The arriving audience for the weekend’s concerts by the Knoxville Symphony Orchestra in the Tennessee Theatre was greeted with glasses of champagne, no doubt to add a bit of sparkle and lightness to the usual anxious expectations of season-opening concerts. For those who had missed the real season-opener for the orchestra, the production of Leonard Bernstein’s Candide with the Clarence Brown Theatre, the bubbly reinforcement may have been necessary. However, those who had already been dazzled by Candide arrived warmed up and ready for the season.
It was just two years ago at this time that Maestro Aram Demirjian was making his debut as the KSO’s new music director and principal conductor. On that occasion, the orchestra offered an all-Russian program of Rachmaninoff’s Piano Concerto No. 3 along with Tchaikovsky’s Symphony No. 5, a bit of a departure—but a successful one—for a season-opener that often tends to be lighter and varied. This season, Demirjian again went straight to a welcome and hearty meal of European romanticism including Rachmaninoff and capped off with Brahms— perhaps an unconscious counter to the comic operetta sparkle of Candide. After a performance of Jonathan Leshnoff’s Starburst, the pianist Joyce Yang joined the orchestra for Rachmaninoff’s Piano Concerto No. 2, with the second half taken up by Johannes Brahms’ Symphony No. 1.
Yang made a name for herself in 2005 with a Silver Medal win at the 12th Van Cliburn International Piano Competition and has since defined herself as a pianist with dramatic depth and a seemingly effortless technique. Those characteristics played out in her performance of the Rachmaninoff concerto where she leapt into bold, thunderous statements, but carefully contrasted them with the moments of forgiving delicacy. The characteristic Rachmaninoff passagework—mind-bogglingly packed with tonal color and detail—was rendered cleanly and virtuosically. Yang articulated the deceptively complex phrasing with just the right narrative emphasis that never drifted into unnecessary rubato or melodrama.
Rachmaninoff’s orchestration plays a prominent role in the mood of all of his piano concertos, a fact that Demirjian focused on, not just in the immaculate balance with Yang’s piano, but, more importantly, as a provider of painterly textures, push and pull dynamics, and descriptive gestures from woodwinds. In this regard, the simply gorgeous second movement—an Adagio sostenuto—was a feast of gentle description. Demirjian and Yang brilliantly built the excitement in the finale through dynamics and tempo, practically making a leap to one’s feet an imperative at the end.

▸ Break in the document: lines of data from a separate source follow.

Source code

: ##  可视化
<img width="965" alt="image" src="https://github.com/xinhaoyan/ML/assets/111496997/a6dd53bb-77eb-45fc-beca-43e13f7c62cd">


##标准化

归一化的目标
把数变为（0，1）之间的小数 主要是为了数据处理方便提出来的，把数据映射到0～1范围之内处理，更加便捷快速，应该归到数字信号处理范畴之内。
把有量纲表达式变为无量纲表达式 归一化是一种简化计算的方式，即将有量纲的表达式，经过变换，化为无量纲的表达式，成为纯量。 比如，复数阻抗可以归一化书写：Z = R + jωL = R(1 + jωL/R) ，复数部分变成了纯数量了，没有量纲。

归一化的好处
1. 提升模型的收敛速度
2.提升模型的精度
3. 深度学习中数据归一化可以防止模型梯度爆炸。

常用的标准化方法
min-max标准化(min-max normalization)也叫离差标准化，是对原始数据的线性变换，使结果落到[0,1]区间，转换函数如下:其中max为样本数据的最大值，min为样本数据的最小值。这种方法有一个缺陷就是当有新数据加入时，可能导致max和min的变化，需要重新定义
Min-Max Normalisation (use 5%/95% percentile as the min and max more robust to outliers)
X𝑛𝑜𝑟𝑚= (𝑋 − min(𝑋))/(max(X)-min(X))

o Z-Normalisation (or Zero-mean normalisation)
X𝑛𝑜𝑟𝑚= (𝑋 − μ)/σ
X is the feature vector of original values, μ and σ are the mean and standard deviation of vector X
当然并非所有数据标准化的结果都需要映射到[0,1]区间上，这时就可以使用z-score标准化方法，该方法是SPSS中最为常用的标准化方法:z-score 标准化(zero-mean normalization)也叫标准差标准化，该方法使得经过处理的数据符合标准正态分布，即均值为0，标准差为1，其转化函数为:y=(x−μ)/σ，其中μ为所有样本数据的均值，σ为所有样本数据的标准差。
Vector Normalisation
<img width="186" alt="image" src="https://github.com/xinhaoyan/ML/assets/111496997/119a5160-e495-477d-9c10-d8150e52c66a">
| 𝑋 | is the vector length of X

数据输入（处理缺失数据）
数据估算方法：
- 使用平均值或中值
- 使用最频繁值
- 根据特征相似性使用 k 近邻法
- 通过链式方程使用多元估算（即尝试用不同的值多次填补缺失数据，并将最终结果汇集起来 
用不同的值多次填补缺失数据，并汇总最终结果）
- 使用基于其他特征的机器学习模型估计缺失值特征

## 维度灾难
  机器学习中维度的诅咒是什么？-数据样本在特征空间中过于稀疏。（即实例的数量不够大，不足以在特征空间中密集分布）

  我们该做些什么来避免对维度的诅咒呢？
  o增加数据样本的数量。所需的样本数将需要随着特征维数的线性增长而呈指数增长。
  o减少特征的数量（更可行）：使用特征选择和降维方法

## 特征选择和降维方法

The orchestra’s careful attention to narrative through instrumental textures carried over into the second half of the program—a lusciously rich, and creatively played, Brahms Symphony No. 1. Haunted by the unforgiving shadow of the Beethoven symphonies, Brahms agonized over his first, injecting both real and imagined effects of the work’s gestation into its musical cloth. Hearing those magical hints come alive, as one did through Demirjian’s urging, was a listener’s paradise.
Those who cannot resist Brahms’ slow Andante sostenuto movement’s poignancy were well rewarded. The gorgeous theme for oboe was rendered with the requisite spine-tingle by Principal Claire Chenette, a theme that is later joined by the solo violin, perfectly taken by concertmaster William Shaub. Notable, too, was the horn solo by Principal Jeffery Whaley, as well as the flute work throughout the evening from Hannah Hammel.
Demirjian opened the evening with a work dripping with drive, momentum, and energy, Jonathan Leshnoff’s 2008 work, Starburst. Thanks to a remarkable orchestration that pulses with life, the work has moments of punctuation, moments of flowing rhythm, and moments of sonic surprise that inevitably force the listener into a state of optimistic elation. Come to think of it, optimistic elation is a great way to start a season.